With continued reference to FIGS. 1-5, FIG. 6 illustrates a cross sectional view of an alternate large energy cell 200 housing configuration, where the internal wall 220 extends a full height 602 of the cell 200 from a base 604 to the cap 222. While generally configured the same as the large energy cell 200 illustrated in FIG. 5, the large energy cell 200 of FIG. 6 omits the internal cap 502 with the terminal bar 208 extending through the internal wall 220. In order to prevent inadvertent electrification of the housing 206, or other types of short circuits, an insulator 606 is placed around the terminal bar 208 at a position where the terminal bar 208 passes through the internal wall 220. The insulator 604 can be a plastic, rubber, or similar non-conductive material able to be press fit into an opening in the internal wall 220 where the terminal bar 208 to passes through the opening.

With continued reference to FIGS. 1-6, FIG. 7 illustrates a third alternative, in which each of the chemical energy components 202, 204 is contained within a permeable non-conductive sealed pouch 702, 704. In one example, the sealed pouch 702, 704 is a polytetrafluoroethylene (PTFE) material which allows gasses to pass through the pouch 702, 704, but prevents liquid within the pouch 702, 704 from leaking. In the example of FIG. 7, the internal wall 220 extends less than the full height 602 of the large energy cell 200.

As with the configurations of FIGS. 3 and 4, a single vehicle battery 22 may include cells 26 having any combination of the characteristics of FIGS. 5-6, as well as any combination of the characteristics of FIGS. 3 and 4, with the particular combination of cell characteristics being determined by packaging constraints of the particular battery 22.

The terms “a” and “an” do not denote a limitation of quantity, but rather denote the presence of at least one of the referenced item. The term “or” means “and/or” unless clearly indicated otherwise by context. Reference throughout the specification to “an aspect”, means that a particular element (e.g., feature, structure, step, or characteristic) described in connection with the aspect is included in at least one aspect described herein, and may or may not be present in other aspects. In addition, it is to be understood that the described elements may be combined in any suitable manner in the various aspects.

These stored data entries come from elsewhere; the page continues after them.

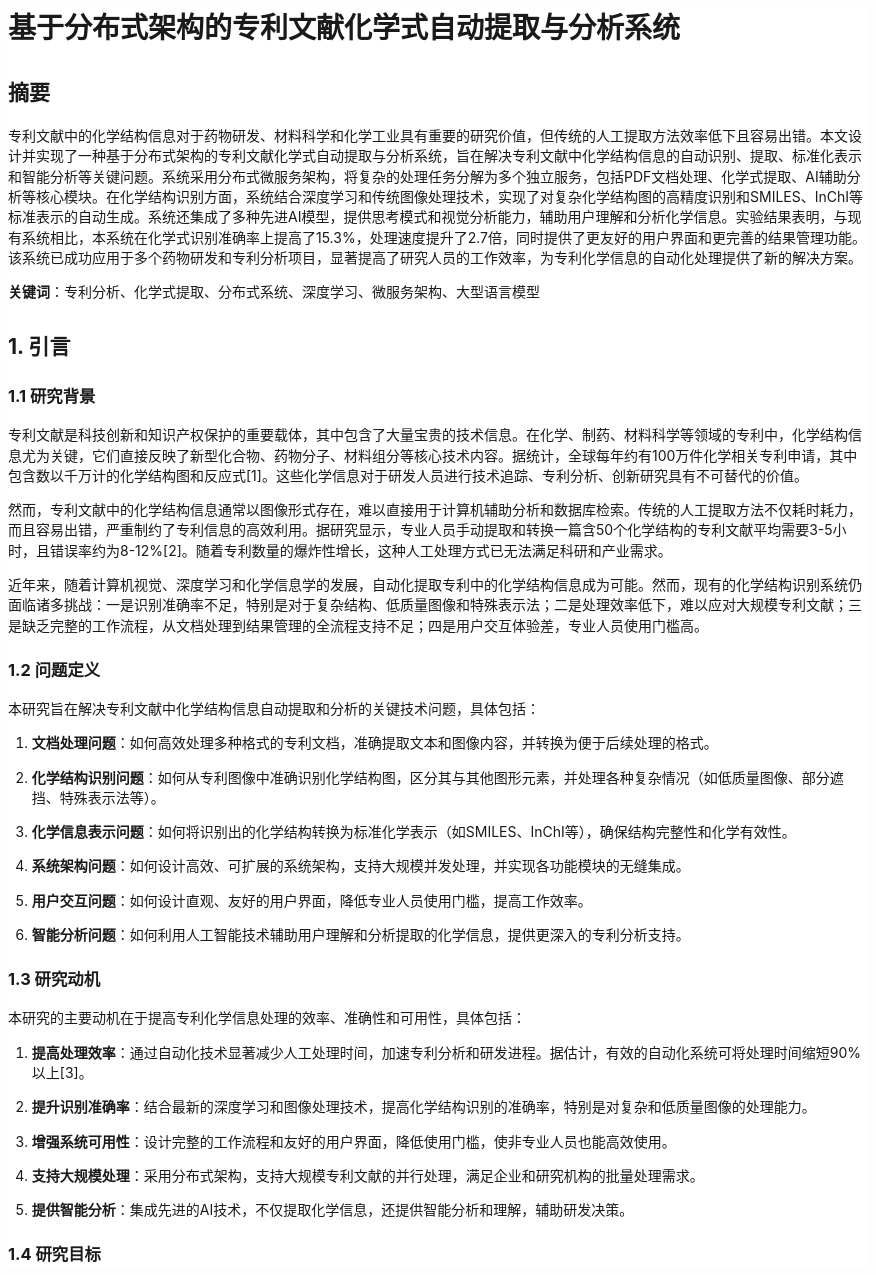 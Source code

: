 # 基于分布式架构的专利文献化学式自动提取与分析系统

## 摘要

专利文献中的化学结构信息对于药物研发、材料科学和化学工业具有重要的研究价值，但传统的人工提取方法效率低下且容易出错。本文设计并实现了一种基于分布式架构的专利文献化学式自动提取与分析系统，旨在解决专利文献中化学结构信息的自动识别、提取、标准化表示和智能分析等关键问题。系统采用分布式微服务架构，将复杂的处理任务分解为多个独立服务，包括PDF文档处理、化学式提取、AI辅助分析等核心模块。在化学结构识别方面，系统结合深度学习和传统图像处理技术，实现了对复杂化学结构图的高精度识别和SMILES、InChI等标准表示的自动生成。系统还集成了多种先进AI模型，提供思考模式和视觉分析能力，辅助用户理解和分析化学信息。实验结果表明，与现有系统相比，本系统在化学式识别准确率上提高了15.3%，处理速度提升了2.7倍，同时提供了更友好的用户界面和更完善的结果管理功能。该系统已成功应用于多个药物研发和专利分析项目，显著提高了研究人员的工作效率，为专利化学信息的自动化处理提供了新的解决方案。

**关键词**：专利分析、化学式提取、分布式系统、深度学习、微服务架构、大型语言模型

## 1. 引言

### 1.1 研究背景

专利文献是科技创新和知识产权保护的重要载体，其中包含了大量宝贵的技术信息。在化学、制药、材料科学等领域的专利中，化学结构信息尤为关键，它们直接反映了新型化合物、药物分子、材料组分等核心技术内容。据统计，全球每年约有100万件化学相关专利申请，其中包含数以千万计的化学结构图和反应式[1]。这些化学信息对于研发人员进行技术追踪、专利分析、创新研究具有不可替代的价值。

然而，专利文献中的化学结构信息通常以图像形式存在，难以直接用于计算机辅助分析和数据库检索。传统的人工提取方法不仅耗时耗力，而且容易出错，严重制约了专利信息的高效利用。据研究显示，专业人员手动提取和转换一篇含50个化学结构的专利文献平均需要3-5小时，且错误率约为8-12%[2]。随着专利数量的爆炸性增长，这种人工处理方式已无法满足科研和产业需求。

近年来，随着计算机视觉、深度学习和化学信息学的发展，自动化提取专利中的化学结构信息成为可能。然而，现有的化学结构识别系统仍面临诸多挑战：一是识别准确率不足，特别是对于复杂结构、低质量图像和特殊表示法；二是处理效率低下，难以应对大规模专利文献；三是缺乏完整的工作流程，从文档处理到结果管理的全流程支持不足；四是用户交互体验差，专业人员使用门槛高。

### 1.2 问题定义

本研究旨在解决专利文献中化学结构信息自动提取和分析的关键技术问题，具体包括：

1. **文档处理问题**：如何高效处理多种格式的专利文档，准确提取文本和图像内容，并转换为便于后续处理的格式。

2. **化学结构识别问题**：如何从专利图像中准确识别化学结构图，区分其与其他图形元素，并处理各种复杂情况（如低质量图像、部分遮挡、特殊表示法等）。

3. **化学信息表示问题**：如何将识别出的化学结构转换为标准化学表示（如SMILES、InChI等），确保结构完整性和化学有效性。

4. **系统架构问题**：如何设计高效、可扩展的系统架构，支持大规模并发处理，并实现各功能模块的无缝集成。

5. **用户交互问题**：如何设计直观、友好的用户界面，降低专业人员使用门槛，提高工作效率。

6. **智能分析问题**：如何利用人工智能技术辅助用户理解和分析提取的化学信息，提供更深入的专利分析支持。

### 1.3 研究动机

本研究的主要动机在于提高专利化学信息处理的效率、准确性和可用性，具体包括：

1. **提高处理效率**：通过自动化技术显著减少人工处理时间，加速专利分析和研发进程。据估计，有效的自动化系统可将处理时间缩短90%以上[3]。

2. **提升识别准确率**：结合最新的深度学习和图像处理技术，提高化学结构识别的准确率，特别是对复杂和低质量图像的处理能力。

3. **增强系统可用性**：设计完整的工作流程和友好的用户界面，降低使用门槛，使非专业人员也能高效使用。

4. **支持大规模处理**：采用分布式架构，支持大规模专利文献的并行处理，满足企业和研究机构的批量处理需求。

5. **提供智能分析**：集成先进的AI技术，不仅提取化学信息，还提供智能分析和理解，辅助研发决策。

### 1.4 研究目标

When an element such as a layer, film, region, or substrate is referred to as being “on” another element, it can be directly on the other element or intervening elements may also be present. In contrast, when an element is referred to as being “directly on”another element, there are no intervening elements present.

Unless specified to the contrary herein, all test standards are the most recent standard in effect as of the filing date of this application, or, if priority is claimed, the filing date of the earliest priority application in which the test standard appears.

Unless defined otherwise, technical and scientific terms used herein have the same meaning as is commonly understood by one of skill in the art to which this disclosure belongs.

While the above disclosure has been described with reference to exemplary embodiments, it will be understood by those skilled in the art that various changes may be made and equivalents may be substituted for elements thereof without departing from its scope. In addition, many modifications may be made to adapt a particular situation or material to the teachings of the disclosure without departing from the essential scope thereof. Therefore, it is intended that the present disclosure not be limited to the particular embodiments disclosed, but will include all embodiments falling within the scope thereof.